- [REQUIRED WORK]
Every line from the one that contains "course we will" to the end of the material below should be output exactly, with both ends included and nothing else.

- [INPUT MATERIAL]
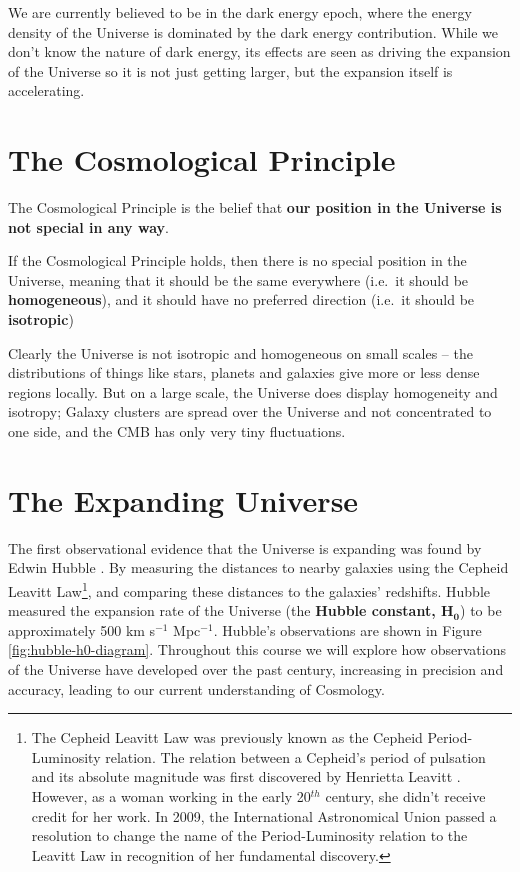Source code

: \documentclass[]{book}
\let\rmarkdownfootnote\footnote%
\def\footnote{\protect\rmarkdownfootnote}
\begin{document}
We are currently believed to be in the dark energy epoch, where the
energy density of the Universe is dominated by the dark energy
contribution. While we don't know the nature of dark energy, its effects
are seen as driving the expansion of the Universe so it is not just
getting larger, but the expansion itself is accelerating.

\hypertarget{sec:cosmoprinciple}{%
\section{The Cosmological Principle}\label{sec:cosmoprinciple}}

The Cosmological Principle is the belief that \textbf{our position in the
Universe is not special in any way}.

If the Cosmological Principle holds, then there is no special position
in the Universe, meaning that it should be the same everywhere (i.e.~it
should be \textbf{homogeneous}), and it should have no preferred direction
(i.e.~it should be \textbf{isotropic})

Clearly the Universe is not isotropic and homogeneous on small scales --
the distributions of things like stars, planets and galaxies give more
or less dense regions locally. But on a large scale, the Universe does
display homogeneity and isotropy; Galaxy clusters are spread over the
Universe and not concentrated to one side, and the CMB has only very
tiny fluctuations.

\hypertarget{sec:expanding_intro}{%
\section{The Expanding Universe}\label{sec:expanding_intro}}

The first observational evidence that the Universe is expanding was
found by Edwin Hubble \citep{1929Hubble}. By measuring the distances
to nearby galaxies using the Cepheid Leavitt Law\footnote{The Cepheid Leavitt Law was previously known as the Cepheid
  Period-Luminosity relation. The relation between a Cepheid's period
  of pulsation and its absolute magnitude was first discovered by
  Henrietta Leavitt \citep{1912Leavitt}. However, as a woman
  working in the early 20\(^{th}\) century, she didn't receive credit
  for her work. In 2009, the International Astronomical Union passed a
  resolution to change the name of the Period-Luminosity relation to
  the Leavitt Law in recognition of her fundamental discovery.}, and comparing
these distances to the galaxies' redshifts. Hubble measured the
expansion rate of the Universe (the \textbf{Hubble constant, \(\mathbf{H_0}\)})
to be approximately 500 km s\(^{-1}\) Mpc\(^{-1}\). Hubble's observations
are shown in
Figure \ref{fig:hubble-h0-diagram}. Throughout this course we will
explore how observations of the Universe have developed over the past
century, increasing in precision and accuracy, leading to our current
understanding of Cosmology.
\end{document}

- [RESPONSE AREA]
Figure \ref{fig:hubble-h0-diagram}. Throughout this course we will
explore how observations of the Universe have developed over the past
century, increasing in precision and accuracy, leading to our current
understanding of Cosmology.
\end{document}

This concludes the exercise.